▶ **Task to carry out**
Leaving the pictures aside, repeat each line below exactly.

▶ **Records for the exercise**
··········

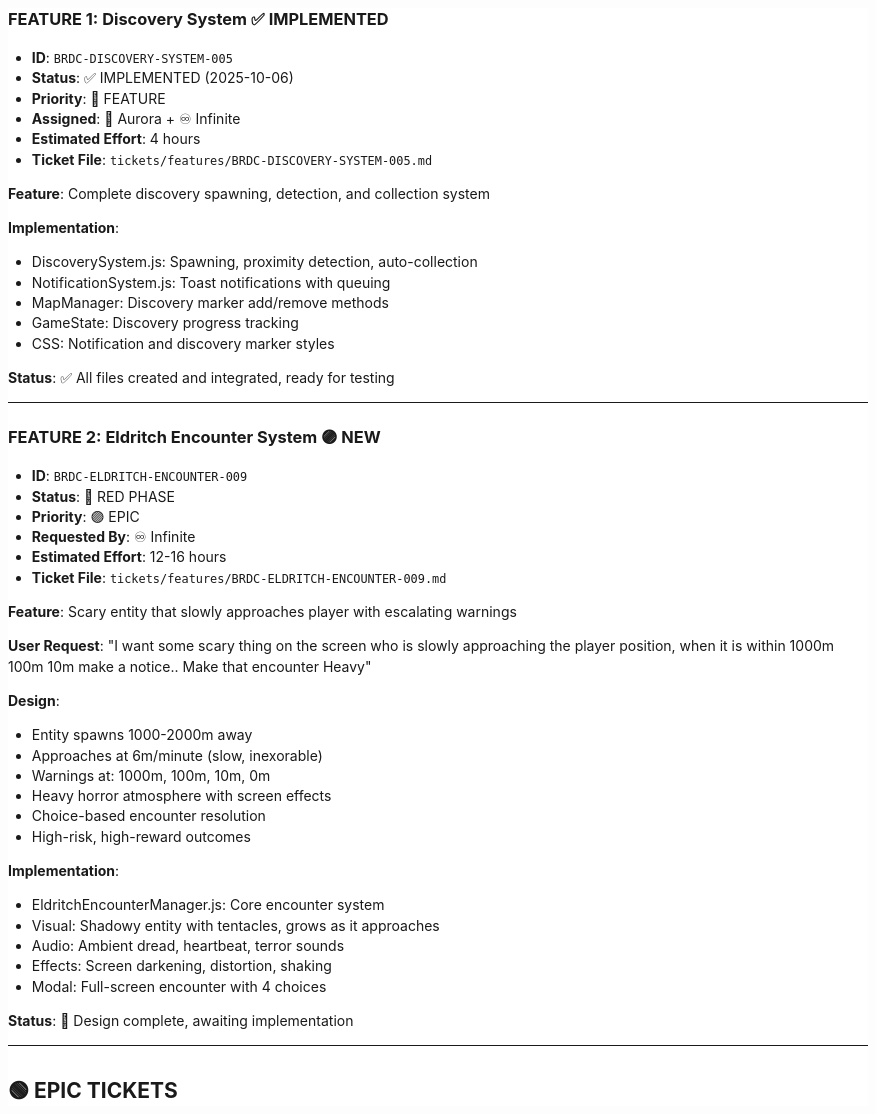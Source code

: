 ### **FEATURE 1: Discovery System** ✅ IMPLEMENTED
- **ID**: `BRDC-DISCOVERY-SYSTEM-005`
- **Status**: ✅ IMPLEMENTED (2025-10-06)
- **Priority**: 🔵 FEATURE
- **Assigned**: 🌸 Aurora + ♾️ Infinite
- **Estimated Effort**: 4 hours
- **Ticket File**: `tickets/features/BRDC-DISCOVERY-SYSTEM-005.md`

**Feature**: Complete discovery spawning, detection, and collection system

**Implementation**:
- DiscoverySystem.js: Spawning, proximity detection, auto-collection
- NotificationSystem.js: Toast notifications with queuing
- MapManager: Discovery marker add/remove methods
- GameState: Discovery progress tracking
- CSS: Notification and discovery marker styles

**Status**: ✅ All files created and integrated, ready for testing

---

### **FEATURE 2: Eldritch Encounter System** 🟣 NEW
- **ID**: `BRDC-ELDRITCH-ENCOUNTER-009`
- **Status**: 🔴 RED PHASE
- **Priority**: 🟣 EPIC
- **Requested By**: ♾️ Infinite
- **Estimated Effort**: 12-16 hours
- **Ticket File**: `tickets/features/BRDC-ELDRITCH-ENCOUNTER-009.md`

**Feature**: Scary entity that slowly approaches player with escalating warnings

**User Request**: "I want some scary thing on the screen who is slowly approaching the player position, when it is within 1000m 100m 10m make a notice.. Make that encounter Heavy"

**Design**:
- Entity spawns 1000-2000m away
- Approaches at 6m/minute (slow, inexorable)
- Warnings at: 1000m, 100m, 10m, 0m
- Heavy horror atmosphere with screen effects
- Choice-based encounter resolution
- High-risk, high-reward outcomes

**Implementation**:
- EldritchEncounterManager.js: Core encounter system
- Visual: Shadowy entity with tentacles, grows as it approaches
- Audio: Ambient dread, heartbeat, terror sounds
- Effects: Screen darkening, distortion, shaking
- Modal: Full-screen encounter with 4 choices

**Status**: 🔴 Design complete, awaiting implementation

---

## 🟢 EPIC TICKETS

··········

▶ **Expected output**
Source code

: ### **FEATURE 1: Discovery System** ✅ IMPLEMENTED
- **ID**: `BRDC-DISCOVERY-SYSTEM-005`
- **Status**: ✅ IMPLEMENTED (2025-10-06)
- **Priority**: 🔵 FEATURE
- **Assigned**: 🌸 Aurora + ♾️ Infinite
- **Estimated Effort**: 4 hours
- **Ticket File**: `tickets/features/BRDC-DISCOVERY-SYSTEM-005.md`

**Feature**: Complete discovery spawning, detection, and collection system

**Implementation**:
- DiscoverySystem.js: Spawning, proximity detection, auto-collection
- NotificationSystem.js: Toast notifications with queuing
- MapManager: Discovery marker add/remove methods
- GameState: Discovery progress tracking
- CSS: Notification and discovery marker styles

**Status**: ✅ All files created and integrated, ready for testing

---

### **FEATURE 2: Eldritch Encounter System** 🟣 NEW
- **ID**: `BRDC-ELDRITCH-ENCOUNTER-009`
- **Status**: 🔴 RED PHASE
- **Priority**: 🟣 EPIC
- **Requested By**: ♾️ Infinite
- **Estimated Effort**: 12-16 hours
- **Ticket File**: `tickets/features/BRDC-ELDRITCH-ENCOUNTER-009.md`

**Feature**: Scary entity that slowly approaches player with escalating warnings

**User Request**: "I want some scary thing on the screen who is slowly approaching the player position, when it is within 1000m 100m 10m make a notice.. Make that encounter Heavy"

**Design**:
- Entity spawns 1000-2000m away
- Approaches at 6m/minute (slow, inexorable)
- Warnings at: 1000m, 100m, 10m, 0m
- Heavy horror atmosphere with screen effects
- Choice-based encounter resolution
- High-risk, high-reward outcomes

**Implementation**:
- EldritchEncounterManager.js: Core encounter system
- Visual: Shadowy entity with tentacles, grows as it approaches
- Audio: Ambient dread, heartbeat, terror sounds
- Effects: Screen darkening, distortion, shaking
- Modal: Full-screen encounter with 4 choices

**Status**: 🔴 Design complete, awaiting implementation

---

## 🟢 EPIC TICKETS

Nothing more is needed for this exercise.